§ Provided records
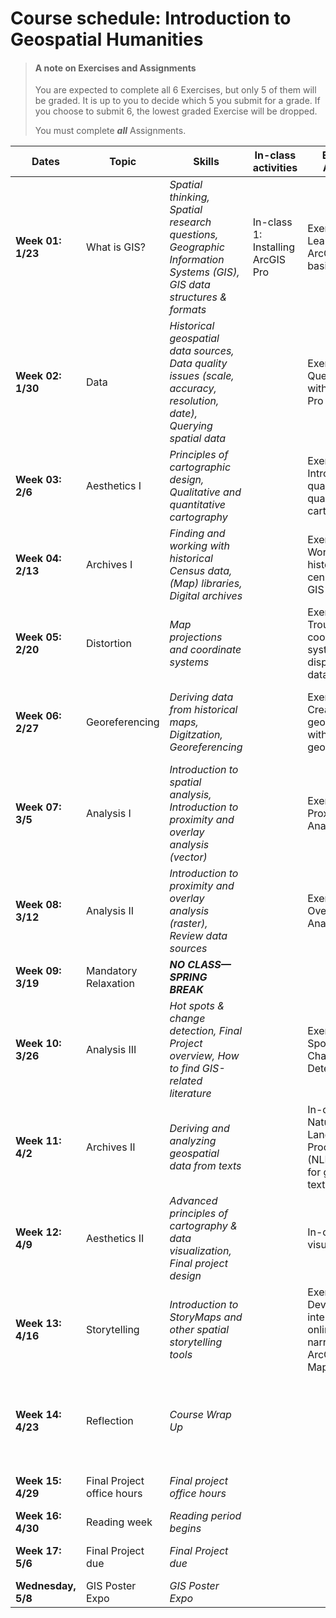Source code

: # Course schedule: Introduction to Geospatial Humanities

>#### A note on Exercises and Assignments
>You are expected to complete all 6 Exercises, but only 5 of them will be graded. It is up to you to decide which 5 you submit for a grade. If you choose to submit 6, the lowest graded Exercise will be dropped.
>
>You must complete ***all*** Assignments.

| **Dates**          | **Topic**                  | **Skills**                                                                                                           | **In-class activities**           | **Exercises Assigned**                                                             | **Exercises Due**                                                            | **Assignments Assigned**                                 | **Assignments Due**                                      |
| ------------------ | -------------------------- | -------------------------------------------------------------------------------------------------------------------- | --------------------------------- | ---------------------------------------------------------------------------------- | ---------------------------------------------------------------------------- | -------------------------------------------------------- | -------------------------------------------------------- |
| **Week 01: 1/23**  | What is GIS?               | *Spatial thinking, Spatial research questions, Geographic Information Systems (GIS), GIS data structures & formats*  | In-class 1: Installing ArcGIS Pro | Exercise 1: Learning ArcGIS Pro basics                                             |                                                                              |                                                          |                                                          |
| **Week 02: 1/30**  | Data                       | *Historical geospatial data sources, Data quality issues (scale, accuracy, resolution, date), Querying spatial data* |                                   | Exercise 2: Querying data within ArcGIS Pro                                        | Exercise 1: Learning ArcGIS Pro basics using Census data                     |                                                          |                                                          |
| **Week 03: 2/6**   | Aesthetics I               | *Principles of cartographic design, Qualitative and quantitative cartography*                                        |                                   | Exercise 3: Introduction to qualitative and quantitative cartography               |                                                                              | Assignment 1: Cartographic Design                        |                                                          |
| **Week 04: 2/13**  | Archives I                 | *Finding and working with historical Census data, (Map) libraries, Digital archives*                                 |                                   | Exercise 4: Working with historical census data in GIS                             | Exercise 2: Introduction to qualitative and quantitative cartography         |                                                          | Assignment 1: Cartographic Design                        |
| **Week 05: 2/20**  | Distortion                 | *Map projections and coordinate systems*                                                                             |                                   | Exercise 5: Troubleshooting coordinate systems and displaying XY data              |                                                                              | Assignment 2: Census Discovery and Documentation         |                                                          |
| **Week 06: 2/27**  | Georeferencing             | *Deriving data from historical maps, Digitzation, Georeferencing*                                                    |                                   | Exercise 6: Creating geospatial data with georeferencing                           | Exercise 3: Troubleshooting coordinate systems and displaying XY data        | Assignment 3: Spatial Thinking & Spatial Problem Solving | Assignment 2: Census Discovery and Documentation         |
| **Week 07: 3/5**   | Analysis I                 | *Introduction to spatial analysis, Introduction to proximity and overlay analysis (vector)*                          |                                   | Exercise 7: Proximity Analysis                                                     |                                                                              |                                                          |                                                          |
| **Week 08: 3/12**  | Analysis II                | *Introduction to proximity and overlay analysis (raster), Review data sources*                                       |                                   | Exercise 8: Overlay Analysis                                                       | Exercise 4: Proximity Analysis                                               | Assignment 4: Project Data Search and Documentation      | Assignment 3: Spatial Thinking & Spatial Problem Solving |
| **Week 09: 3/19**  | Mandatory Relaxation       | ***NO CLASS—SPRING BREAK***                                                                                          |                                   |                                                                                    |                                                                              |                                                          |                                                          |
| **Week 10: 3/26**  | Analysis III               | *Hot spots & change detection, Final Project overview, How to find GIS-related literature*                           |                                   | Exercise 5: Hot Spot Analysis & Change Detection                                   |                                                                              | Assignment 5: Final Project (Multiple components)        | Assignment 4: Project Data Search and Documentation      |
| **Week 11: 4/2**   | Archives II                | *Deriving and analyzing geospatial data from texts*                                                                  |                                   | In-class: Natural Language Processing (NLP) methods for geospatial text extraction | Exercise 5: Hot Spot Analysis & Change Detection                             |                                                          |                                                          |
| **Week 12: 4/9**   | Aesthetics II              | *Advanced principles of cartography & data visualization, Final project design*                                      |                                   | In-class: Data visualization                                                       |                                                                              |                                                          | Assignment 5.1: Detailed Project Proposal                |
| **Week 13: 4/16**  | Storytelling               | *Introduction to StoryMaps and other spatial storytelling tools*                                                     |                                   | Exercise 6: Developing interactive online narratives using ArcGIS Story Maps       |                                                                              |                                                          |                                                          |
| **Week 14: 4/23**  | Reflection                 | *Course Wrap Up*                                                                                                     |                                   |                                                                                    | Exercise 6: Developing interactive online narratives using ArcGIS Story Maps |                                                          |                                                          |
| **Week 15: 4/29**  | Final Project office hours | *Final project office hours*                                                                                         |                                   |                                                                                    |                                                                              |                                                          | Assignment 5.2: Final Project Draft                      |
| **Week 16: 4/30**  | Reading week               | *Reading period begins*                                                                                              |                                   |                                                                                    |                                                                              |                                                          |                                                          |
| **Week 17: 5/6**   | Final Project due          | *Final Project due*                                                                                                  |                                   |                                                                                    |                                                                              |                                                          | Assignment 5.3: Final Project                            |
| **Wednesday, 5/8** | GIS Poster Expo            | *GIS Poster Expo*                                                                                                    |                                   |                                                                                    |                                                                              |                                                          |                                                          |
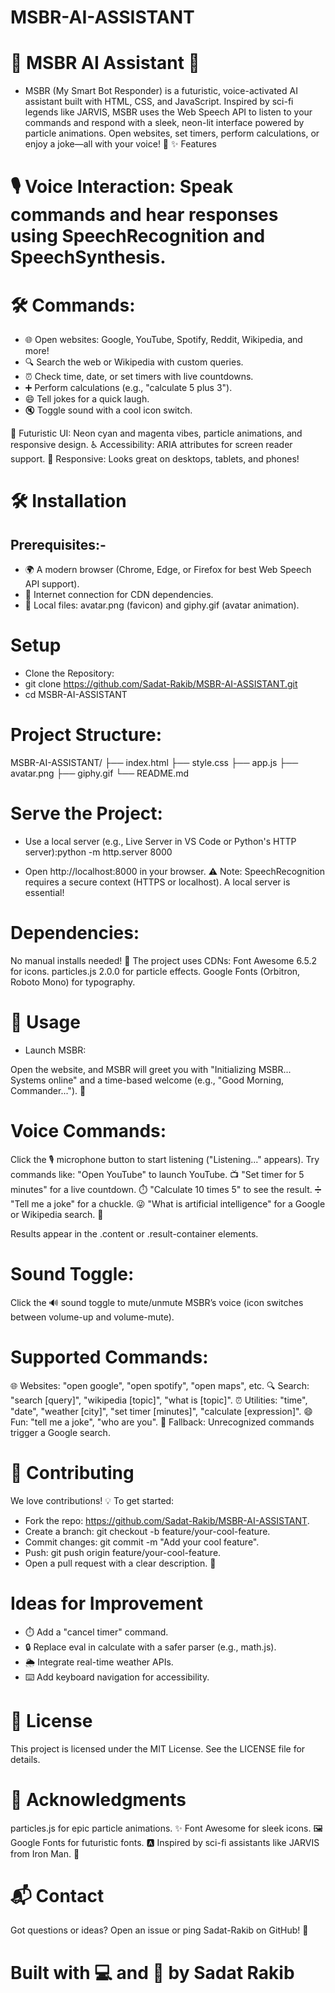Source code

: # MSBR-AI-ASSISTANT

# 🚀 MSBR AI Assistant 🤖

- MSBR (My Smart Bot Responder) is a futuristic, voice-activated AI assistant built with HTML, CSS, and JavaScript. Inspired by sci-fi legends like JARVIS, MSBR uses the Web Speech API to listen to your commands and respond with a sleek, neon-lit interface powered by particle animations. Open websites, set timers, perform calculations, or enjoy a joke—all with your voice! 🌌
✨ Features

# 🎙️ Voice Interaction: Speak commands and hear responses using SpeechRecognition and SpeechSynthesis.

# 🛠️ Commands:
- 🌐 Open websites: Google, YouTube, Spotify, Reddit, Wikipedia, and more!
- 🔍 Search the web or Wikipedia with custom queries.
- ⏰ Check time, date, or set timers with live countdowns.
- ➕ Perform calculations (e.g., "calculate 5 plus 3").
- 😄 Tell jokes for a quick laugh.
- 🔇 Toggle sound with a cool icon switch.

🎨 Futuristic UI: Neon cyan and magenta vibes, particle animations, and responsive design.
♿ Accessibility: ARIA attributes for screen reader support.
📱 Responsive: Looks great on desktops, tablets, and phones!

# 🛠️ Installation

## Prerequisites:-

- 🌍 A modern browser (Chrome, Edge, or Firefox for best Web Speech API support).
- 📶 Internet connection for CDN dependencies.
- 📂 Local files: avatar.png (favicon) and giphy.gif (avatar animation).

# Setup

- Clone the Repository:
- git clone https://github.com/Sadat-Rakib/MSBR-AI-ASSISTANT.git
- cd MSBR-AI-ASSISTANT

# Project Structure:
MSBR-AI-ASSISTANT/
├── index.html
├── style.css
├── app.js
├── avatar.png
├── giphy.gif
└── README.md


# Serve the Project:

- Use a local server (e.g., Live Server in VS Code or Python's HTTP server):python -m http.server 8000


- Open http://localhost:8000 in your browser.
⚠️ Note: SpeechRecognition requires a secure context (HTTPS or localhost). A local server is essential!


# Dependencies:

No manual installs needed! 🚀 The project uses CDNs:
Font Awesome 6.5.2 for icons.
particles.js 2.0.0 for particle effects.
Google Fonts (Orbitron, Roboto Mono) for typography.





# 🎤 Usage

- Launch MSBR:

Open the website, and MSBR will greet you with "Initializing MSBR... Systems online" and a time-based welcome (e.g., "Good Morning, Commander..."). 🌅


# Voice Commands:

Click the 🎙️ microphone button to start listening ("Listening..." appears).
Try commands like:
"Open YouTube" to launch YouTube. 📺
"Set timer for 5 minutes" for a live countdown. ⏱️
"Calculate 10 times 5" to see the result. ➗
"Tell me a joke" for a chuckle. 😜
"What is artificial intelligence" for a Google or Wikipedia search. 🔎


Results appear in the .content or .result-container elements.


# Sound Toggle:

Click the 🔊 sound toggle to mute/unmute MSBR’s voice (icon switches between volume-up and volume-mute).


# Supported Commands:

🌐 Websites: "open google", "open spotify", "open maps", etc.
🔍 Search: "search [query]", "wikipedia [topic]", "what is [topic]".
⏰ Utilities: "time", "date", "weather [city]", "set timer [minutes]", "calculate [expression]".
😄 Fun: "tell me a joke", "who are you".
🔗 Fallback: Unrecognized commands trigger a Google search.

# 🤝 Contributing
We love contributions! 💡 To get started:

- Fork the repo: https://github.com/Sadat-Rakib/MSBR-AI-ASSISTANT.
- Create a branch: git checkout -b feature/your-cool-feature.
- Commit changes: git commit -m "Add your cool feature".
- Push: git push origin feature/your-cool-feature.
- Open a pull request with a clear description. 📜

# Ideas for Improvement

- ⏱️ Add a "cancel timer" command.
- 🔒 Replace eval in calculate with a safer parser (e.g., math.js).
- 🌦️ Integrate real-time weather APIs.
- ⌨️ Add keyboard navigation for accessibility.

# 📜 License
This project is licensed under the MIT License. See the LICENSE file for details.

# 🙌 Acknowledgments

particles.js for epic particle animations. ✨
Font Awesome for sleek icons. 🖼️
Google Fonts for futuristic fonts. 🅰️
Inspired by sci-fi assistants like JARVIS from Iron Man. 🦸

# 📬 Contact
Got questions or ideas? Open an issue or ping Sadat-Rakib on GitHub! 📩

# Built with 💻 and 🚀 by Sadat Rakib
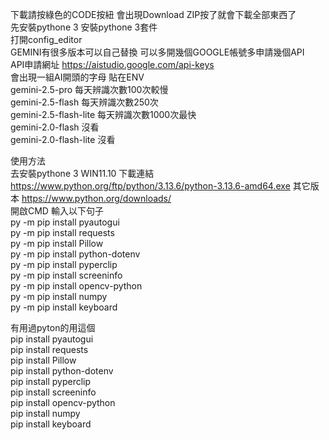 下載請按綠色的CODE按紐 會出現Download ZIP按了就會下載全部東西了  
先安裝pythone 3  安裝pythone 3套件  
打開config_editor  
GEMINI有很多版本可以自己替換    可以多開幾個GOOGLE帳號多申請幾個API  
API申請網址  https://aistudio.google.com/api-keys  
會出現一組AI開頭的字母 貼在ENV  
gemini-2.5-pro          每天辨識次數100次較慢    
gemini-2.5-flash        每天辨識次數250次  
gemini-2.5-flash-lite   每天辨識次數1000次最快  
gemini-2.0-flash        沒看  
gemini-2.0-flash-lite   沒看  
    
    
使用方法          
去安裝pythone 3 WIN11.10 下載連結 https://www.python.org/ftp/python/3.13.6/python-3.13.6-amd64.exe 其它版本 https://www.python.org/downloads/  
開啟CMD 輸入以下句子  
py -m pip install pyautogui  
py -m pip install requests  
py -m pip install Pillow  
py -m pip install python-dotenv  
py -m pip install pyperclip  
py -m pip install screeninfo  
py -m pip install opencv-python  
py -m pip install numpy  
py -m pip install keyboard  
  
有用過pyton的用這個  
pip install pyautogui  
pip install requests  
pip install Pillow  
pip install python-dotenv  
pip install pyperclip  
pip install screeninfo  
pip install opencv-python  
pip install numpy  
pip install keyboard 
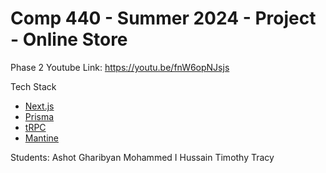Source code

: # Comp 440 - Summer 2024 - Project - Online Store

Phase 2
Youtube Link: https://youtu.be/fnW6opNJsjs

Tech Stack

- [Next.js](https://nextjs.org)
- [Prisma](https://prisma.io)
- [tRPC](https://trpc.io)
- [Mantine](https://mantine.dev)

Students:
Ashot Gharibyan
Mohammed I Hussain
Timothy Tracy
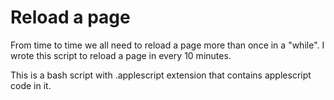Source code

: # Reload a page

From time to time we all need to reload a page more than once in a "while".
I wrote this script to reload a page in every 10 minutes. 

This is a bash script with .applescript extension that contains applescript code in it.

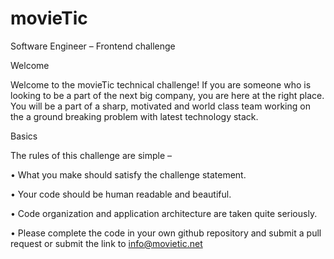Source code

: # movieTic

Software Engineer – Frontend challenge

Welcome

Welcome to the movieTic technical challenge! If you are someone who is looking to be a part of the next big company, you are here at the right place. You will be a part of a sharp, motivated and world class team working on the a ground breaking problem with latest technology stack.

Basics

The rules of this challenge are simple –

• What you make should satisfy the challenge statement.

• Your code should be human readable and beautiful.

• Code organization and application architecture are taken quite seriously.

• Please complete the code in your own github repository and submit a pull request or submit the link to info@movietic.net
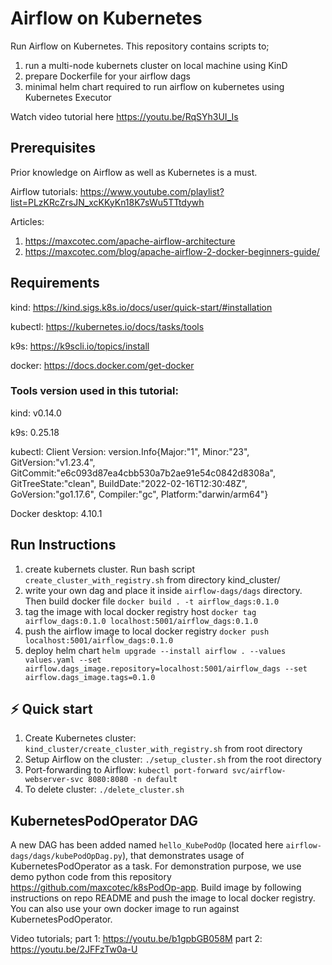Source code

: # Airflow on Kubernetes
Run Airflow on Kubernetes. This repository contains scripts to;
1) run a multi-node kubernets cluster on local machine using KinD
2) prepare Dockerfile for your airflow dags 
3) minimal helm chart required to run airflow on kubernetes using Kubernetes Executor

Watch video tutorial here
https://youtu.be/RqSYh3UI_Is

## Prerequisites 
Prior knowledge on Airflow as well as Kubernetes is a must. 

Airflow tutorials: https://www.youtube.com/playlist?list=PLzKRcZrsJN_xcKKyKn18K7sWu5TTtdywh

Articles: 
1. https://maxcotec.com/apache-airflow-architecture
2. https://maxcotec.com/blog/apache-airflow-2-docker-beginners-guide/

## Requirements 

kind: https://kind.sigs.k8s.io/docs/user/quick-start/#installation 

kubectl: https://kubernetes.io/docs/tasks/tools

k9s: https://k9scli.io/topics/install

docker: https://docs.docker.com/get-docker

###  Tools version used in this tutorial: 
kind: v0.14.0

k9s: 0.25.18

kubectl: Client Version: version.Info{Major:"1", Minor:"23", GitVersion:"v1.23.4", GitCommit:"e6c093d87ea4cbb530a7b2ae91e54c0842d8308a", GitTreeState:"clean", BuildDate:"2022-02-16T12:30:48Z", GoVersion:"go1.17.6", Compiler:"gc", Platform:"darwin/arm64"}

Docker desktop: 4.10.1

## Run Instructions

1. create kubernets cluster. Run bash script `create_cluster_with_registry.sh` from directory kind_cluster/
2. write your own dag and place it inside `airflow-dags/dags` directory. Then build docker file `docker build . -t airflow_dags:0.1.0`
3. tag the image with local docker registry host `docker tag airflow_dags:0.1.0 localhost:5001/airflow_dags:0.1.0`
4. push the airflow image to local docker registry `docker push localhost:5001/airflow_dags:0.1.0`
5. deploy helm chart `helm upgrade --install airflow . --values values.yaml --set airflow.dags_image.repository=localhost:5001/airflow_dags --set airflow.dags_image.tags=0.1.0`

## ⚡ Quick start

1. Create Kubernetes cluster: `kind_cluster/create_cluster_with_registry.sh` from root directory
2. Setup Airflow on the cluster: `./setup_cluster.sh` from the root directory
3. Port-forwarding to Airflow: `kubectl port-forward svc/airflow-webserver-svc 8080:8080 -n default`
4. To delete cluster: `./delete_cluster.sh`

## KubernetesPodOperator DAG

A new DAG has been added named `hello_KubePodOp` (located here `airflow-dags/dags/kubePodOpDag.py`), that demonstrates usage of KubernetesPodOperator as a task. 
For demonstration purpose, we use demo python code from this repository https://github.com/maxcotec/k8sPodOp-app. Build image by following instructions on repo README 
and push the image to local docker registry. You can also use your own docker image to run against KubernetesPodOperator. 

Video tutorials;
part 1: https://youtu.be/b1gpbGB058M
part 2: https://youtu.be/2JFFzTw0a-U
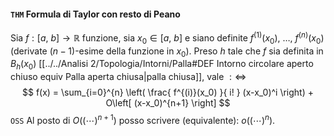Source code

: #### `THM` Formula di Taylor con resto di Peano
Sia $f : [a,\ b] \to \mathbb{R}$ funzione, sia $x_0 \in [a,\ b]$ e siano definite $f^{(1)}(x_0),\ \ldots,\ f^{(n)}(x_0)$ (derivate $(n-1)$-esime della funzione in $x_0$). Preso $h$ tale che $f$ sia definita in $B_h(x_0)$ [[../../Analisi 2/Topologia/Intorni/Palla#DEF Intorno circolare aperto chiuso equiv Palla aperta chiusa|palla chiusa]], vale $:\Leftrightarrow$ 
$$
    f(x) = \sum_{i=0}^{n} \left( \frac{ f^{(i)}(x_0) }{ i! } (x-x_0)^i \right)
        + O\left[ (x-x_0)^{n+1} \right]
$$
`OSS` Al posto di $O\left((\cdots)^{n+1}\right)$ posso scrivere (equivalente): $o\left((\cdots)^{n}\right)$.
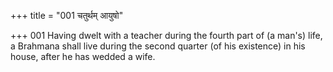 +++
title = "001 चतुर्थम् आयुषो"

+++
001	Having dwelt with a teacher during the fourth part of (a man's) life, a Brahmana shall live during the second quarter (of his existence) in his house, after he has wedded a wife.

§ Aim of the task
What is needed is an exact copy of the lines from the beginning of the data through the line containing "Exercises and Assignments", both included, without any pictures.

§ Task response
Source code

: # Course schedule: Introduction to Geospatial Humanities

>#### A note on Exercises and Assignments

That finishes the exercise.